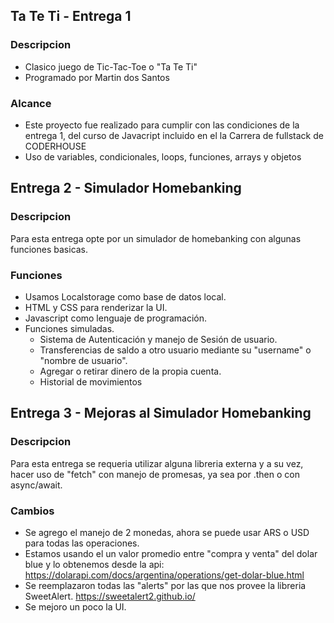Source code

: ## Ta Te Ti - Entrega 1

### Descripcion

- Clasico juego de Tic-Tac-Toe o "Ta Te Ti"
- Programado por Martin dos Santos

### Alcance

- Este proyecto fue realizado para cumplir con las condiciones de la entrega 1, del curso de Javacript incluido en el la Carrera de fullstack de CODERHOUSE
- Uso de variables, condicionales, loops, funciones, arrays y objetos

## Entrega 2 - Simulador Homebanking

### Descripcion

Para esta entrega opte por un simulador de homebanking con algunas funciones basicas.

### Funciones

- Usamos Localstorage como base de datos local.
- HTML y CSS para renderizar la UI.
- Javascript como lenguaje de programación.
- Funciones simuladas.
  - Sistema de Autenticación y manejo de Sesión de usuario.
  - Transferencias de saldo a otro usuario mediante su "username" o "nombre de usuario".
  - Agregar o retirar dinero de la propia cuenta.
  - Historial de movimientos

## Entrega 3 - Mejoras al Simulador Homebanking

### Descripcion

Para esta entrega se requeria utilizar alguna libreria externa y a su vez, hacer uso de "fetch" con manejo de promesas, ya sea por .then o con async/await.

### Cambios

- Se agrego el manejo de 2 monedas, ahora se puede usar ARS o USD para todas las operaciones.
- Estamos usando el un valor promedio entre "compra y venta" del dolar blue y lo obtenemos desde la api: https://dolarapi.com/docs/argentina/operations/get-dolar-blue.html
- Se reemplazaron todas las "alerts" por las que nos provee la libreria SweetAlert. https://sweetalert2.github.io/
- Se mejoro un poco la UI.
——
__Exercise__:
Only the pictures are to be left out; print everything else in the listing exactly.

__Task solution__:
Source code

: ## Ta Te Ti - Entrega 1

### Descripcion

- Clasico juego de Tic-Tac-Toe o "Ta Te Ti"
- Programado por Martin dos Santos

### Alcance

- Este proyecto fue realizado para cumplir con las condiciones de la entrega 1, del curso de Javacript incluido en el la Carrera de fullstack de CODERHOUSE
- Uso de variables, condicionales, loops, funciones, arrays y objetos

## Entrega 2 - Simulador Homebanking

### Descripcion

Para esta entrega opte por un simulador de homebanking con algunas funciones basicas.

### Funciones

- Usamos Localstorage como base de datos local.
- HTML y CSS para renderizar la UI.
- Javascript como lenguaje de programación.
- Funciones simuladas.
  - Sistema de Autenticación y manejo de Sesión de usuario.
  - Transferencias de saldo a otro usuario mediante su "username" o "nombre de usuario".
  - Agregar o retirar dinero de la propia cuenta.
  - Historial de movimientos

## Entrega 3 - Mejoras al Simulador Homebanking

### Descripcion

Para esta entrega se requeria utilizar alguna libreria externa y a su vez, hacer uso de "fetch" con manejo de promesas, ya sea por .then o con async/await.

### Cambios

- Se agrego el manejo de 2 monedas, ahora se puede usar ARS o USD para todas las operaciones.
- Estamos usando el un valor promedio entre "compra y venta" del dolar blue y lo obtenemos desde la api: https://dolarapi.com/docs/argentina/operations/get-dolar-blue.html
- Se reemplazaron todas las "alerts" por las que nos provee la libreria SweetAlert. https://sweetalert2.github.io/
- Se mejoro un poco la UI.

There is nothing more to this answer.